Analysis of Sherlock's parents and why their normality is vital in explaining how Sherlock became the man he is.
The moment I saw them I had the sinking feeling that Mr and Mrs Holmes are irreparably wrong.
Then I realise that this was only my own narcissism getting in the way of logical analysis because if one looks at them from an impartial perspective Sherlock’s parents are surprisingly right, in every sense of the word.
- Why the Holmes Parents fit perfectly into Sherlock and Mycroft’s background. They had to be ordinary in order to explain why Sherlock and Mycroft are extraordinary.
- How normal loving parents can produce such eccentrically maladjusted offspring
- What we can tell about the Holmes Brothers' childhood from their parents.
Hot House Flowers
The Holmes parents’ apparently banality appears to have spoilt many deeply held fan beliefs regarding “Mummy”. The truth is I also fell into the horrific logical trap of assuming that just because Sherlock has arrested emotional development – his parents must be utterly eccentric, over medicated, psychologically unstable, adulterers who evidently neglected him something terrible.
What we all lacked was a sarcastic voice of reason to interject with a perfectly time “really?” and an elegantly raised eyebrow.
The age old belief that parents pass their problems onto their children is definitely true but the way these problems manifest in children can be surprising and counter-initiative.
For a doctor who has been surprised too many times to actually be surprised – I really should have seen the Holmes parents’ coming because actually they fit perfectly into Sherlock and Mycroft’s background.
Genius is 1% inspiration and 99% perspiration.
Intelligence has a strong genetic component – but this does not mean it is directly inherited in the way eyes or hair colour are (Sherlock, IQ and the Concept of Genius). If the Holmes parents are not as outwardly eccentrically intelligent as the Holmes Brothers, it does not mean that the parents have to be disowned.

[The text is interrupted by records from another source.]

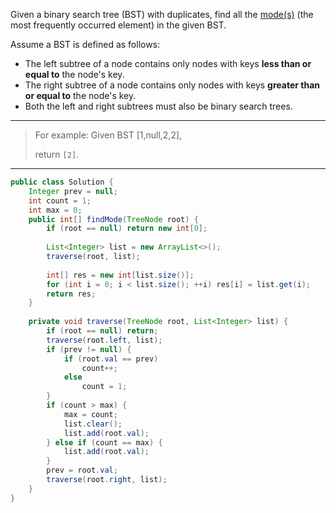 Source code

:Given a binary search tree (BST) with duplicates, find all the [mode(s)](https://en.wikipedia.org/wiki/Mode_(statistics)) (the most frequently occurred element) in the given BST.

Assume a BST is defined as follows:

- The left subtree of a node contains only nodes with keys **less than or equal to** the node's key.
- The right subtree of a node contains only nodes with keys **greater than or equal to** the node's key.
- Both the left and right subtrees must also be binary search trees.

---

> For example:
> Given BST [1,null,2,2],
>
> return `[2]`.

---

```JAVA
public class Solution {
    Integer prev = null;
    int count = 1;
    int max = 0;
    public int[] findMode(TreeNode root) {
        if (root == null) return new int[0];
        
        List<Integer> list = new ArrayList<>();
        traverse(root, list);
        
        int[] res = new int[list.size()];
        for (int i = 0; i < list.size(); ++i) res[i] = list.get(i);
        return res;
    }
    
    private void traverse(TreeNode root, List<Integer> list) {
        if (root == null) return;
        traverse(root.left, list);
        if (prev != null) {
            if (root.val == prev)
                count++;
            else
                count = 1;
        }
        if (count > max) {
            max = count;
            list.clear();
            list.add(root.val);
        } else if (count == max) {
            list.add(root.val);
        }
        prev = root.val;
        traverse(root.right, list);
    }
}
```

Strange things do happen – take Albert Einstein, he did not come from a family of geniuses – his parents were comfortably middle class and there was no indication that anyone else in his family had his unique talent. It is entirely plausible that Mycroft and Sherlock were both gifted by a quirk of nature their intelligence and observation powers. More importantly, Sherlock and Mycroft have worked very hard to hone their skills and sharpen their intelligence to end up where they are today. They have a wonderful symbiotic relationship where their interactions only serve to further train and enhance their intelligence.
To say that people with ordinary intelligence cannot have extraordinary children is an insult to all the parents of past and future Nobel Prize Winners and to all the great geniuses out there who work damn hard and didn’t just rely on their genes to get where they are today.
Making Sherlock’s parents normal in terms of intelligence is a brilliant move that I fully support.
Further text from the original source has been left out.